I was intrigued by the idea of this book – a crime thriller set in Giverny, the home of Monet and his wonderful water-lily paintings. I visited the gardens once and they are beautiful (although we were constantly thwarted in our attempts to get really good photos by both the crowds and the elusive nature of the French sun) and we had a good wander around the village too. This helped make some of the scenes really come alive for me – particularly a funeral scene in local churchyard (and in the rain…) – although I don’t think it would matter if the nearest you’d ever come to a Monet was on a birthday card. This is a cracking good little thriller.

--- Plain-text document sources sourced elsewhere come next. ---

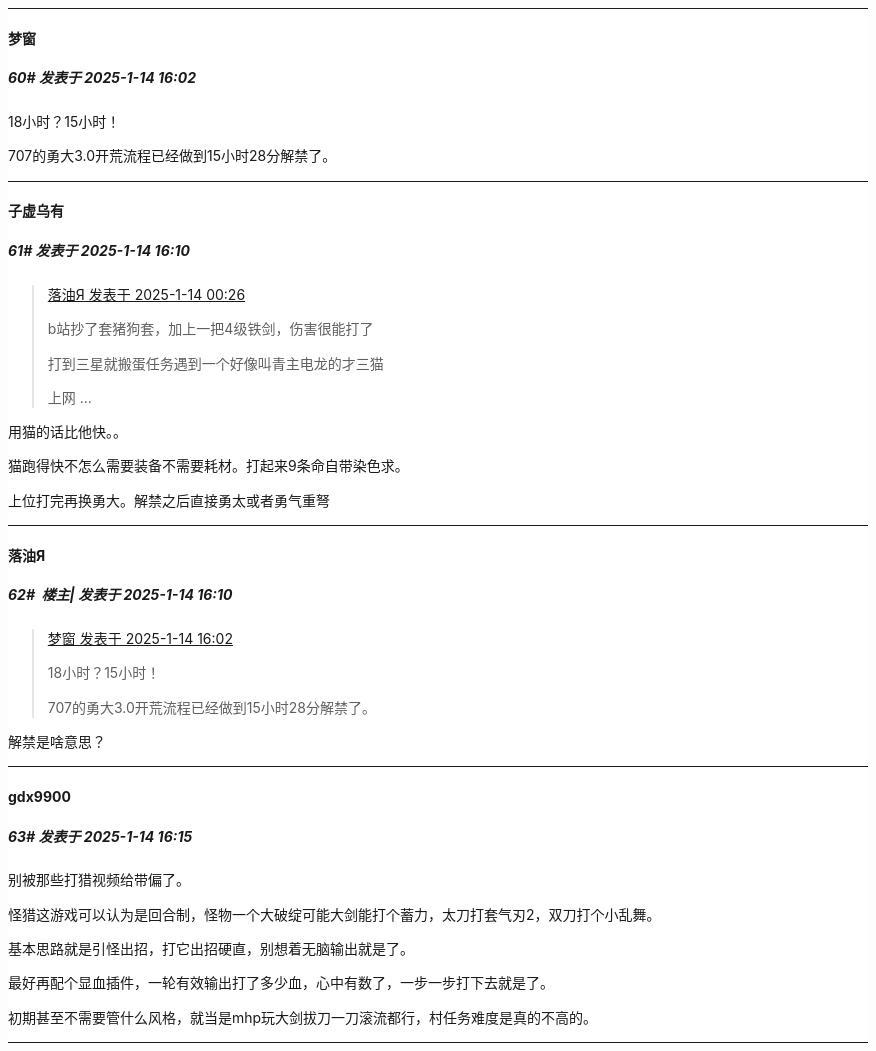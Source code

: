 *****

####  梦窗  
##### 60#       发表于 2025-1-14 16:02

18小时？15小时！

707的勇大3.0开荒流程已经做到15小时28分解禁了。


*****

####  子虚乌有  
##### 61#       发表于 2025-1-14 16:10

<blockquote><a href="httphttps://bbs.saraba1st.com/2b/forum.php?mod=redirect&amp;goto=findpost&amp;pid=67171443&amp;ptid=2237132" target="_blank">落油Я 发表于 2025-1-14 00:26</a>

b站抄了套猪狗套，加上一把4级铁剑，伤害很能打了

打到三星就搬蛋任务遇到一个好像叫青主电龙的才三猫

上网 ...</blockquote>
用猫的话比他快。。

猫跑得快不怎么需要装备不需要耗材。打起来9条命自带染色求。

上位打完再换勇大。解禁之后直接勇太或者勇气重弩

*****

####  落油Я  
##### 62#         楼主| 发表于 2025-1-14 16:10

<blockquote><a href="httphttps://bbs.saraba1st.com/2b/forum.php?mod=redirect&amp;goto=findpost&amp;pid=67179033&amp;ptid=2237132" target="_blank">梦窗 发表于 2025-1-14 16:02</a>

18小时？15小时！

707的勇大3.0开荒流程已经做到15小时28分解禁了。</blockquote>
解禁是啥意思？


*****

####  gdx9900  
##### 63#       发表于 2025-1-14 16:15

别被那些打猎视频给带偏了。

怪猎这游戏可以认为是回合制，怪物一个大破绽可能大剑能打个蓄力，太刀打套气刃2，双刀打个小乱舞。

基本思路就是引怪出招，打它出招硬直，别想着无脑输出就是了。

最好再配个显血插件，一轮有效输出打了多少血，心中有数了，一步一步打下去就是了。

初期甚至不需要管什么风格，就当是mhp玩大剑拔刀一刀滚流都行，村任务难度是真的不高的。


*****
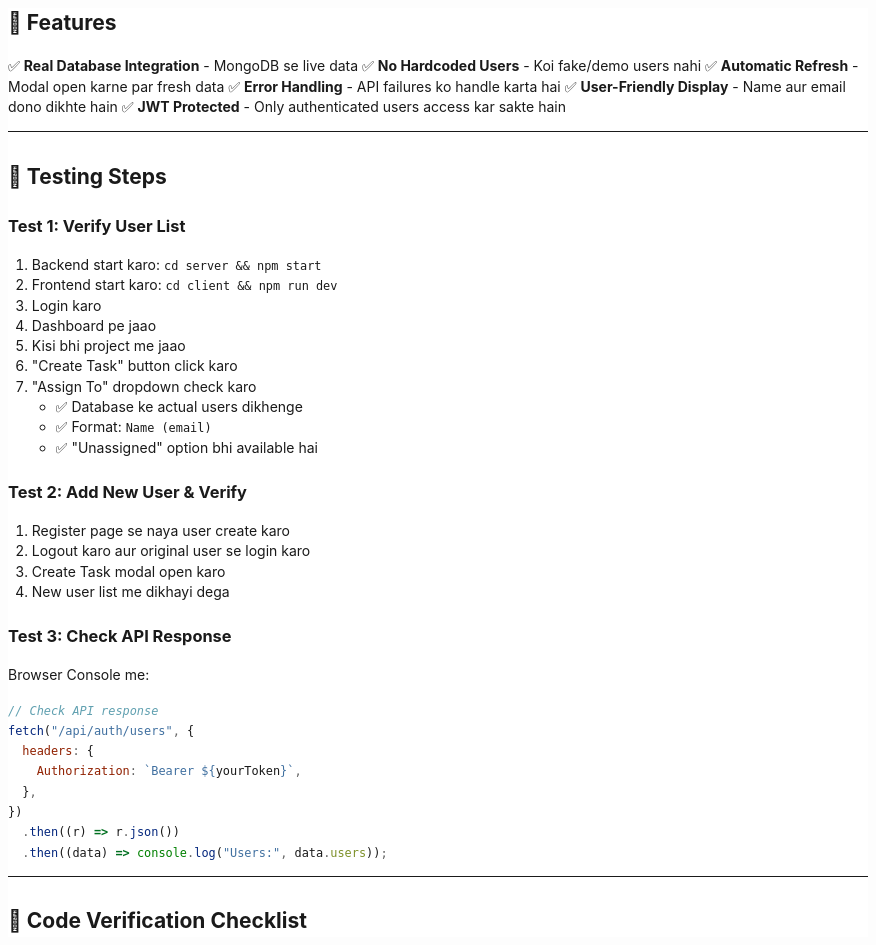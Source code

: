 
## 🎯 Features

✅ **Real Database Integration** - MongoDB se live data
✅ **No Hardcoded Users** - Koi fake/demo users nahi
✅ **Automatic Refresh** - Modal open karne par fresh data
✅ **Error Handling** - API failures ko handle karta hai
✅ **User-Friendly Display** - Name aur email dono dikhte hain
✅ **JWT Protected** - Only authenticated users access kar sakte hain

---

## 🧪 Testing Steps

### Test 1: Verify User List

1. Backend start karo: `cd server && npm start`
2. Frontend start karo: `cd client && npm run dev`
3. Login karo
4. Dashboard pe jaao
5. Kisi bhi project me jaao
6. "Create Task" button click karo
7. "Assign To" dropdown check karo
   - ✅ Database ke actual users dikhenge
   - ✅ Format: `Name (email)`
   - ✅ "Unassigned" option bhi available hai

### Test 2: Add New User & Verify

1. Register page se naya user create karo
2. Logout karo aur original user se login karo
3. Create Task modal open karo
4. New user list me dikhayi dega

### Test 3: Check API Response

Browser Console me:

```javascript
// Check API response
fetch("/api/auth/users", {
  headers: {
    Authorization: `Bearer ${yourToken}`,
  },
})
  .then((r) => r.json())
  .then((data) => console.log("Users:", data.users));
```

---

## 📝 Code Verification Checklist
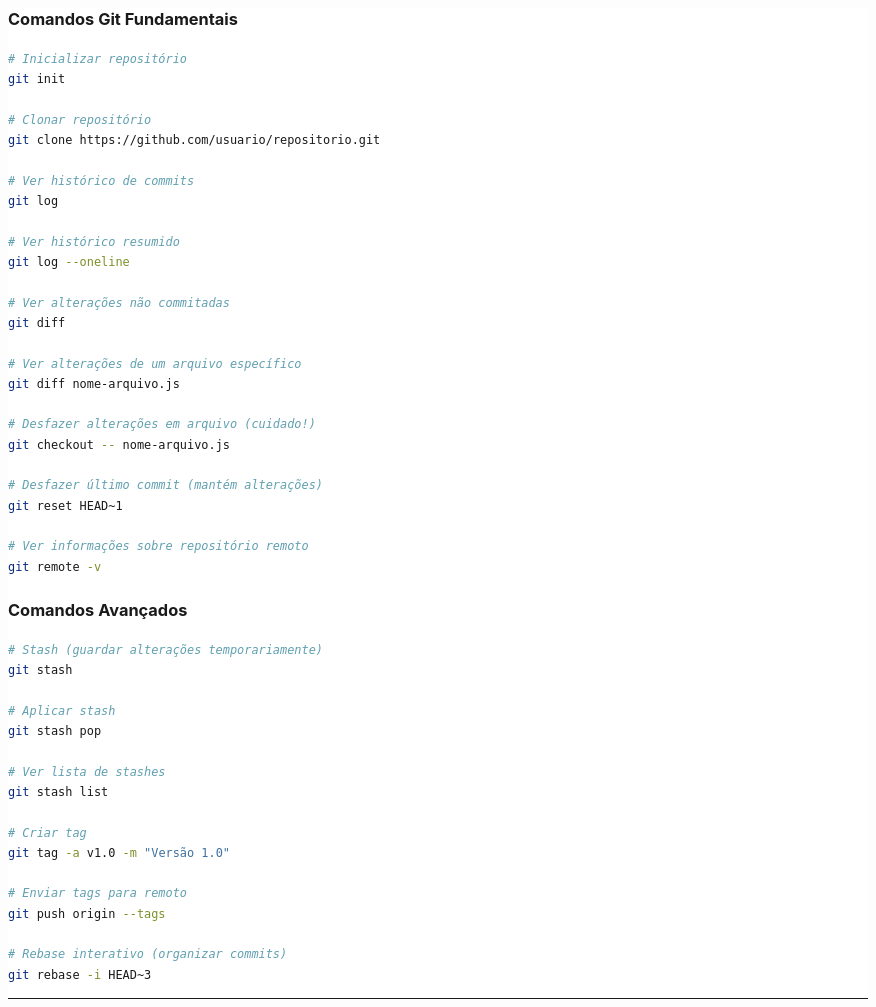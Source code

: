### Comandos Git Fundamentais

```bash
# Inicializar repositório
git init

# Clonar repositório
git clone https://github.com/usuario/repositorio.git

# Ver histórico de commits
git log

# Ver histórico resumido
git log --oneline

# Ver alterações não commitadas
git diff

# Ver alterações de um arquivo específico
git diff nome-arquivo.js

# Desfazer alterações em arquivo (cuidado!)
git checkout -- nome-arquivo.js

# Desfazer último commit (mantém alterações)
git reset HEAD~1

# Ver informações sobre repositório remoto
git remote -v
```

### Comandos Avançados

```bash
# Stash (guardar alterações temporariamente)
git stash

# Aplicar stash
git stash pop

# Ver lista de stashes
git stash list

# Criar tag
git tag -a v1.0 -m "Versão 1.0"

# Enviar tags para remoto
git push origin --tags

# Rebase interativo (organizar commits)
git rebase -i HEAD~3
```

---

A body is found in the village of Giverny. Stabbed, head crushed with a rock and partly in the river and it is the job of a detective recently transferred from the South to find out who killed him. And why. We see the story from his point of view and from that of three women – Fanette, a ten year old art prodigy, Stephanie, a beautiful teacher with a very jealous husband, and an elderly woman who lives in an old watermill and watches over the whole village while being, in the way of old women, invisible to its inhabitants. I can’t even begin to explain how they are all connected because that would be an enormous spoiler but the connection is there. This is a very clever book, tightly plotted with lots of well-rounded characters and, after the success of his previous novel After The Crash, it looks as if Michel Bussi is going to become a writer to be reckoned with.